Data extract
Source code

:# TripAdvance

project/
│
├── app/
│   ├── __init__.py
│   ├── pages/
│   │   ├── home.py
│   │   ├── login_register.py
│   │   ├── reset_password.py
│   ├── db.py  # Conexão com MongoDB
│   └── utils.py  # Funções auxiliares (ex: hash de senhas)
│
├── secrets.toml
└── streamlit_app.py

==

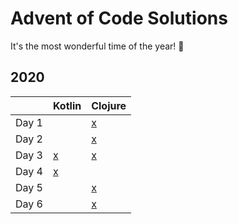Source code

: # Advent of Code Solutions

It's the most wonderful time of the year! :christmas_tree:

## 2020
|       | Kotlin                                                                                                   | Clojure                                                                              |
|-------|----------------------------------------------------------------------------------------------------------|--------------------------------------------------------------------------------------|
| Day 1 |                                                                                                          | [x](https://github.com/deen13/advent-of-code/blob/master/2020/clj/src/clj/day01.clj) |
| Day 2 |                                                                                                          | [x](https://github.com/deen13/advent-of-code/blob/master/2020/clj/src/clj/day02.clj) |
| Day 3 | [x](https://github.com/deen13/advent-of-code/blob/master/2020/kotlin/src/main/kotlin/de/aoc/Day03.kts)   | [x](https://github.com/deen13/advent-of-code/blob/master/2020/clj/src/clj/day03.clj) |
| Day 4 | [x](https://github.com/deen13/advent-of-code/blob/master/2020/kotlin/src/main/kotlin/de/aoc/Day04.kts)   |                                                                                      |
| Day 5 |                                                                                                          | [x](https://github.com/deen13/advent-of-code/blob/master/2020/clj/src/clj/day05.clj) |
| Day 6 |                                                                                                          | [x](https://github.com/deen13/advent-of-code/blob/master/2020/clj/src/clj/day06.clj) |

Problem description
Where does "main" appear in the records above? Copy every line that has it.

Output for this task
| Day 3 | [x](https://github.com/deen13/advent-of-code/blob/master/2020/kotlin/src/main/kotlin/de/aoc/Day03.kts)   | [x](https://github.com/deen13/advent-of-code/blob/master/2020/clj/src/clj/day03.clj) |
| Day 4 | [x](https://github.com/deen13/advent-of-code/blob/master/2020/kotlin/src/main/kotlin/de/aoc/Day04.kts)   |                                                                                      |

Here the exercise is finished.